*What is needed*
Whenever a line below mentions the word "example", that line should be copied.

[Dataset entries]
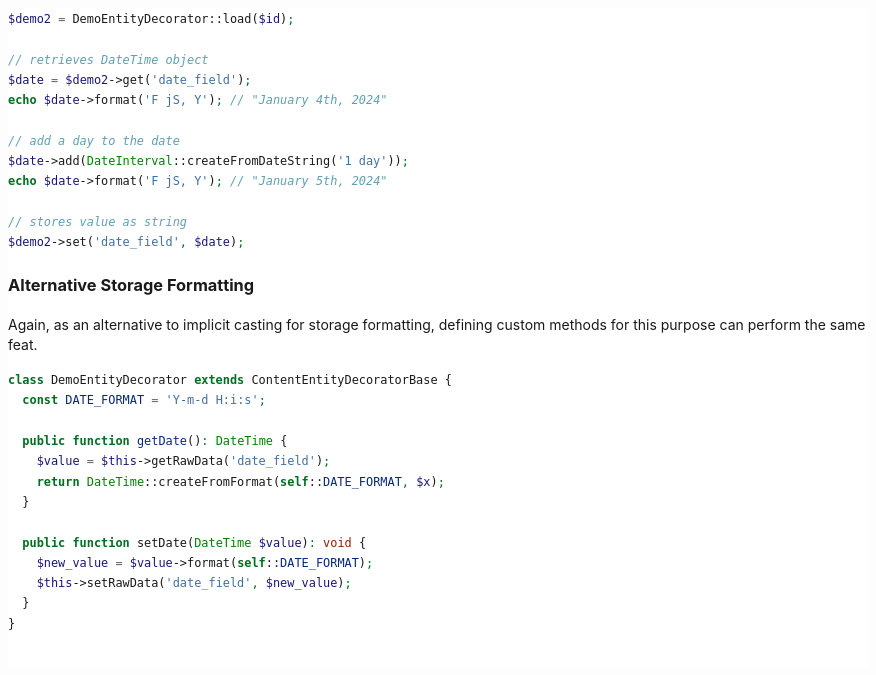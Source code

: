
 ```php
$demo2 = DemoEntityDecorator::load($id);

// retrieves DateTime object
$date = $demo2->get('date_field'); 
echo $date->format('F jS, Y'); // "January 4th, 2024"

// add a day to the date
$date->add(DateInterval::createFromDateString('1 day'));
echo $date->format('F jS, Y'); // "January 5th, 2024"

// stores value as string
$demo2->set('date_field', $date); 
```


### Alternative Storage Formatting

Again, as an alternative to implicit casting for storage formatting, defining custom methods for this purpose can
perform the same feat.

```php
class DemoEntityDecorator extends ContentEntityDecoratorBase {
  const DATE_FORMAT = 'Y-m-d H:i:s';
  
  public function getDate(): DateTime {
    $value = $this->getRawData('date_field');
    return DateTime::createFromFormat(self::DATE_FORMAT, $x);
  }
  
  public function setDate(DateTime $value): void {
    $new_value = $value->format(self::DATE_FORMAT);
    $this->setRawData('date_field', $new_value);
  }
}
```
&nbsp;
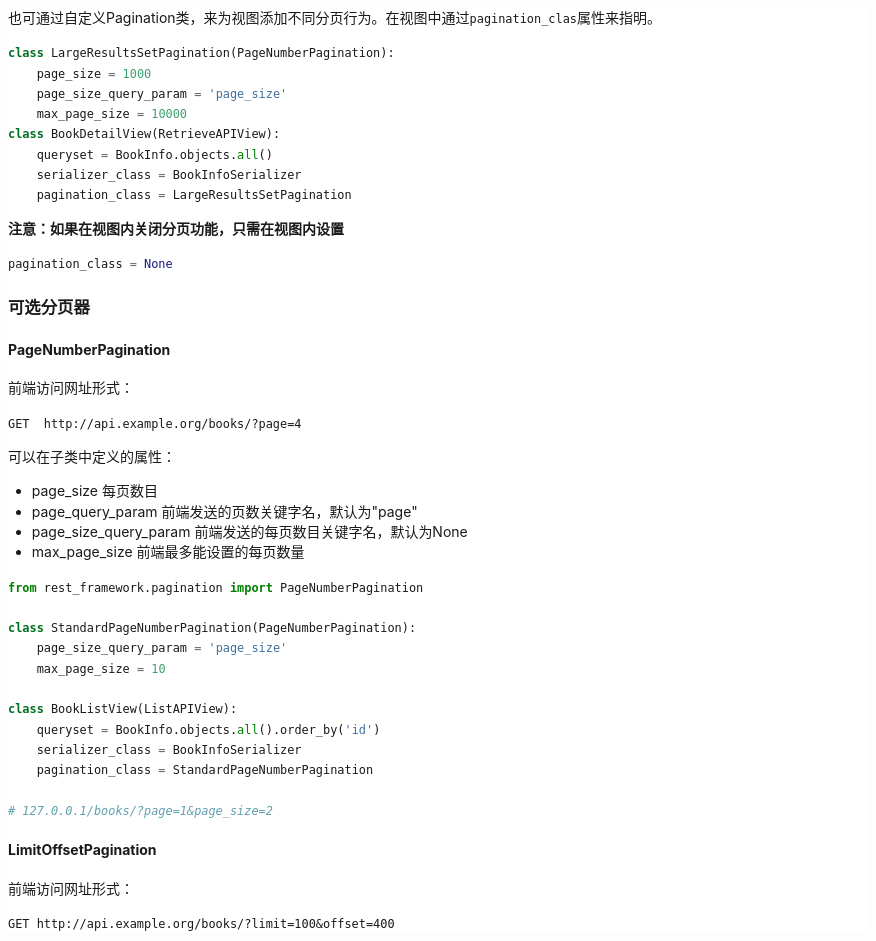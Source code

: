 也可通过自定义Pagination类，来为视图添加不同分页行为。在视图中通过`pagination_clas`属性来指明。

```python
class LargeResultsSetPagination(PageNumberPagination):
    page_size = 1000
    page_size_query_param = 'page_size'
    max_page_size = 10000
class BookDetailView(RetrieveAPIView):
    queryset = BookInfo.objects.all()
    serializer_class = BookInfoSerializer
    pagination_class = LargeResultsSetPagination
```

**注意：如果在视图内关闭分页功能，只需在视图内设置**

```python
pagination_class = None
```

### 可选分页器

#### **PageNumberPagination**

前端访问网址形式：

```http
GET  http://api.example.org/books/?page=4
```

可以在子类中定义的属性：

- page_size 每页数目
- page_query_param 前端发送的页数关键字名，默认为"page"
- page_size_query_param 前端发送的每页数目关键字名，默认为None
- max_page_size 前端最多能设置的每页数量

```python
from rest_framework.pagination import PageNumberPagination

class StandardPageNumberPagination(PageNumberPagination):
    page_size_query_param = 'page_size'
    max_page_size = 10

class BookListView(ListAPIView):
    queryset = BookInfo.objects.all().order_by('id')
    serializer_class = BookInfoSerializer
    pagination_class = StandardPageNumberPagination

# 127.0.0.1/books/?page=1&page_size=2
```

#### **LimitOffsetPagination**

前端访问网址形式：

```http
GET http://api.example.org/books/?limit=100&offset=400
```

*Expected answer*
GET  http://api.example.org/books/?page=4
GET http://api.example.org/books/?limit=100&offset=400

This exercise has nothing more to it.